Они вышли на тёмный и свежий воздух. Летние запахи, уже августовские, мягко сквозили по тихому переулку. Осенние цветы, лежалые арбузы и мокрый асфальт… Уже август. Уже, уже…
— Сергей, как бы она на опознании тебя не сублимировала.
— Ну, видеть с повязкой может любой опытный фокусник. Когда её надевают, нужно так сморщиться, чтобы осталась щель. А вот мой сосед в кофте…
— Пока ты беседовал с этой настырной дамой, я разгадал. Он уселся с тем парнем в буфете.
— Вот как?
— Наверное, работают в эстраде.
Тёмный и свежий август вёл их по переулку. Тёмный и свежий август зажёг уютные окна. Плоские асфальтовые лужи отражали невесть какой свет — близких ли окон, далёких ли звёзд… Лёгкий, ещё не осенний холодок падал с ещё не осеннего неба. И от этого ещё уютнее светились окна.
— Между прочим, я рядом живу, — сообщил инспектор этим окнам.
— Лида ждёт.
— Позвонишь. У меня есть коньячок.
— Поздно уже.
— Пиво бутылочное есть.
— Завтра рано вставать.
— Сделаю шашлыки.
— На ночь-то?
— Арбуз большой.
— Как-нибудь…
— Чай заварю!
— Так бы и говорил…
После Короля у меня было три истории.
Первая, может быть, для меня самая обидная.

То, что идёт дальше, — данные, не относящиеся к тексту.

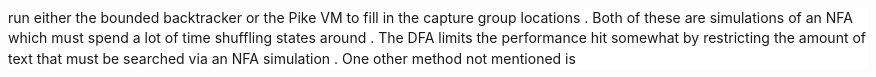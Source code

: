 run
either
the
bounded
backtracker
or
the
Pike
VM
to
fill
in
the
capture
group
locations
.
Both
of
these
are
simulations
of
an
NFA
which
must
spend
a
lot
of
time
shuffling
states
around
.
The
DFA
limits
the
performance
hit
somewhat
by
restricting
the
amount
of
text
that
must
be
searched
via
an
NFA
simulation
.
One
other
method
not
mentioned
is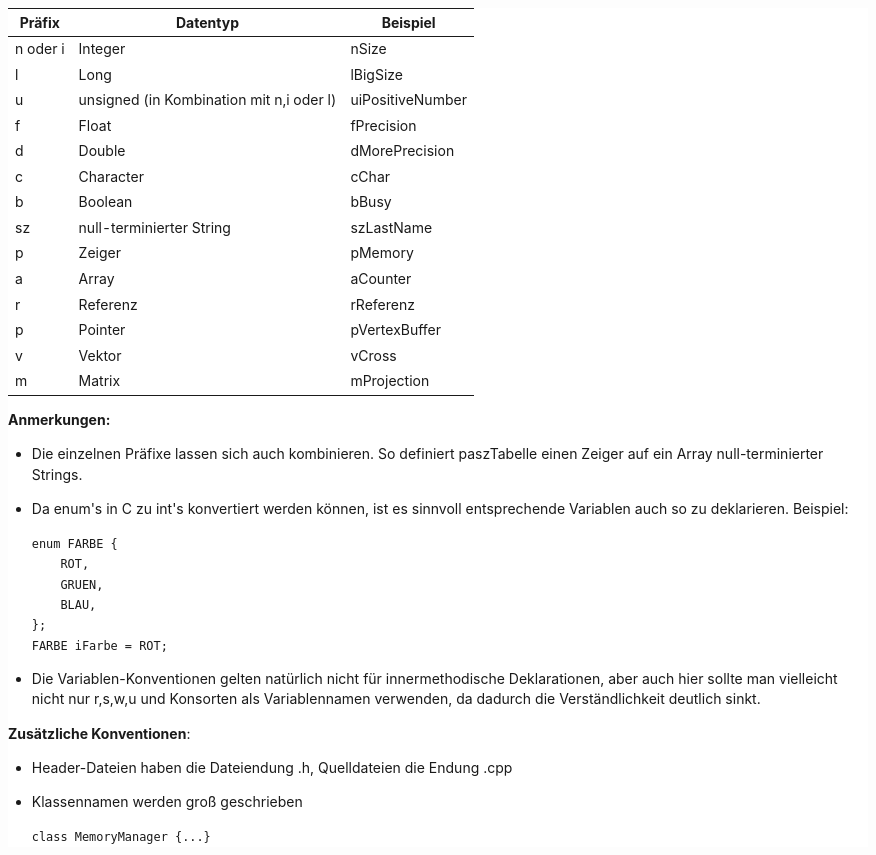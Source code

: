| Präfix   | Datentyp                                 | Beispiel         |
| -------- | ---------------------------------------- | ---------------- |
| n oder i | Integer                                  | nSize            |
| l        | Long                                     | lBigSize         |
| u        | unsigned (in Kombination mit n,i oder l) | uiPositiveNumber |
| f        | Float                                    | fPrecision       |
| d        | Double                                   | dMorePrecision   |
| c        | Character                                | cChar            |
| b        | Boolean                                  | bBusy            |
| sz       | null-terminierter String                 | szLastName       |
| p        | Zeiger                                   | pMemory          |
| a        | Array                                    | aCounter         |
| r        | Referenz                                 | rReferenz        |
| p        | Pointer                                  | pVertexBuffer    |
| v        | Vektor                                   | vCross           |
| m        | Matrix                                   | mProjection      |

 **Anmerkungen:**

- Die einzelnen Präfixe lassen sich auch kombinieren. So definiert paszTabelle einen Zeiger auf ein Array null-terminierter Strings.

- Da enum's in C zu int's konvertiert werden können, ist es sinnvoll entsprechende Variablen auch so zu deklarieren. 
  Beispiel:

  ```
  enum FARBE {
      ROT,
      GRUEN,
      BLAU,
  };
  FARBE iFarbe = ROT;
  ```

- Die Variablen-Konventionen gelten natürlich nicht für innermethodische Deklarationen, aber auch hier sollte man vielleicht nicht nur r,s,w,u und Konsorten als Variablennamen verwenden, da dadurch die Verständlichkeit deutlich sinkt. 

**Zusätzliche Konventionen**:

- Header-Dateien haben die Dateiendung .h, Quelldateien die Endung .cpp

- Klassennamen werden groß geschrieben

  ```
  class MemoryManager {...}
  ```
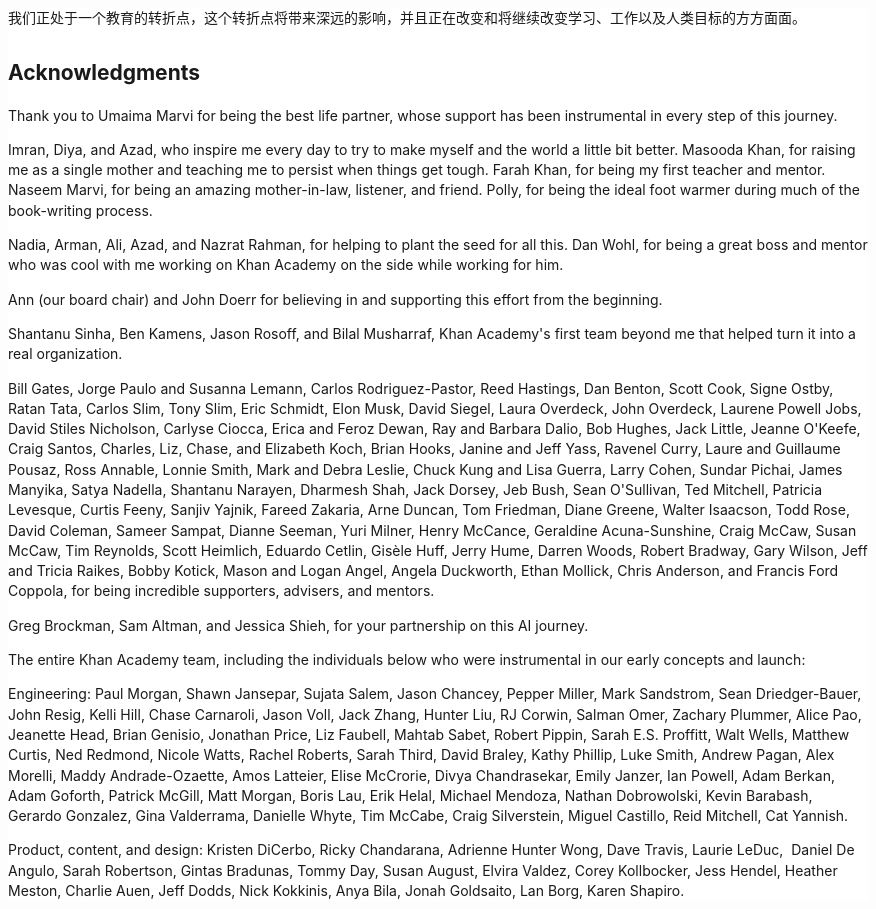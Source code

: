 我们正处于一个教育的转折点，这个转折点将带来深远的影响，并且正在改变和将继续改变学习、工作以及人类目标的方方面面。

## Acknowledgments

Thank you to Umaima Marvi for being the best life partner, whose support has been instrumental in every step of this journey.

Imran, Diya, and Azad, who inspire me every day to try to make myself and the world a little bit better. Masooda Khan, for raising me as a single mother and teaching me to persist when things get tough. Farah Khan, for being my first teacher and mentor. Naseem Marvi, for being an amazing mother-in-law, listener, and friend. Polly, for being the ideal foot warmer during much of the book-writing process.

Nadia, Arman, Ali, Azad, and Nazrat Rahman, for helping to plant the seed for all this. Dan Wohl, for being a great boss and mentor who was cool with me working on Khan Academy on the side while working for him.

Ann (our board chair) and John Doerr for believing in and supporting this effort from the beginning.

Shantanu Sinha, Ben Kamens, Jason Rosoff, and Bilal Musharraf, Khan Academy's first team beyond me that helped turn it into a real organization.

Bill Gates, Jorge Paulo and Susanna Lemann, Carlos Rodriguez-Pastor, Reed Hastings, Dan Benton, Scott Cook, Signe Ostby, Ratan Tata, Carlos Slim, Tony Slim, Eric Schmidt, Elon Musk, David Siegel, Laura Overdeck, John Overdeck, Laurene Powell Jobs, David Stiles Nicholson, Carlyse Ciocca, Erica and Feroz Dewan, Ray and Barbara Dalio, Bob Hughes, Jack Little, Jeanne O'Keefe, Craig Santos, Charles, Liz, Chase, and Elizabeth Koch, Brian Hooks, Janine and Jeff Yass, Ravenel Curry, Laure and Guillaume Pousaz, Ross Annable, Lonnie Smith, Mark and Debra Leslie, Chuck Kung and Lisa Guerra, Larry Cohen, Sundar Pichai, James Manyika, Satya Nadella, Shantanu Narayen, Dharmesh Shah, Jack Dorsey, Jeb Bush, Sean O'Sullivan, Ted Mitchell, Patricia Levesque, Curtis Feeny, Sanjiv Yajnik, Fareed Zakaria, Arne Duncan, Tom Friedman, Diane Greene, Walter Isaacson, Todd Rose, David Coleman, Sameer Sampat, Dianne Seeman, Yuri Milner, Henry McCance, Geraldine Acuna-Sunshine, Craig McCaw, Susan McCaw, Tim Reynolds, Scott Heimlich, Eduardo Cetlin, Gisèle Huff, Jerry Hume, Darren Woods, Robert Bradway, Gary Wilson, Jeff and Tricia Raikes, Bobby Kotick, Mason and Logan Angel, Angela Duckworth, Ethan Mollick, Chris Anderson, and Francis Ford Coppola, for being incredible supporters, advisers, and mentors.

Greg Brockman, Sam Altman, and Jessica Shieh, for your partnership on this AI journey.

The entire Khan Academy team, including the individuals below who were instrumental in our early concepts and launch:

Engineering: Paul Morgan, Shawn Jansepar, Sujata Salem, Jason Chancey, Pepper Miller, Mark Sandstrom, Sean Driedger-Bauer, John Resig, Kelli Hill, Chase Carnaroli, Jason Voll, Jack Zhang, Hunter Liu, RJ Corwin, Salman Omer, Zachary Plummer, Alice Pao, Jeanette Head, Brian Genisio, Jonathan Price, Liz Faubell, Mahtab Sabet, Robert Pippin, Sarah E.S. Proffitt, Walt Wells, Matthew Curtis, Ned Redmond, Nicole Watts, Rachel Roberts, Sarah Third, David Braley, Kathy Phillip, Luke Smith, Andrew Pagan, Alex Morelli, Maddy Andrade-Ozaette, Amos Latteier, Elise McCrorie, Divya Chandrasekar, Emily Janzer, Ian Powell, Adam Berkan, Adam Goforth, Patrick McGill, Matt Morgan, Boris Lau, Erik Helal, Michael Mendoza, Nathan Dobrowolski, Kevin Barabash, Gerardo Gonzalez, Gina Valderrama, Danielle Whyte, Tim McCabe, Craig Silverstein, Miguel Castillo, Reid Mitchell, Cat Yannish.

Product, content, and design: Kristen DiCerbo, Ricky Chandarana, Adrienne Hunter Wong, Dave Travis, Laurie LeDuc,  Daniel De Angulo, Sarah Robertson, Gintas Bradunas, Tommy Day, Susan August, Elvira Valdez, Corey Kollbocker, Jess Hendel, Heather Meston, Charlie Auen, Jeff Dodds, Nick Kokkinis, Anya Bila, Jonah Goldsaito, Lan Borg, Karen Shapiro.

Как-то пошла я с подружкой на каток — свитер у меня был норвежский. Ну и растянулась на льду в этом свитере. Поднял меня высоченный парень, лобастый, окает. Он только что кончил университет, какой-то морской геолог. Носил уценённые костюмы. Из деревни слали ему сало и пироги с солёными груздями. Упрямый и упорный, как деревенский бык. Привязался — ну проходу нет. А мне его показать людям стыдно. Пришёл он как-то, когда у меня гуляла компания. Посмеялись мы над ним вволю — и над оканьем, и над салом, и над его окладом… Он ушёл. Лет через десять мне пришлось кусать локти. Знать бы, где упасть… Соломки бы…
Лет через десять он стал доктором наук и получил Государственную премию.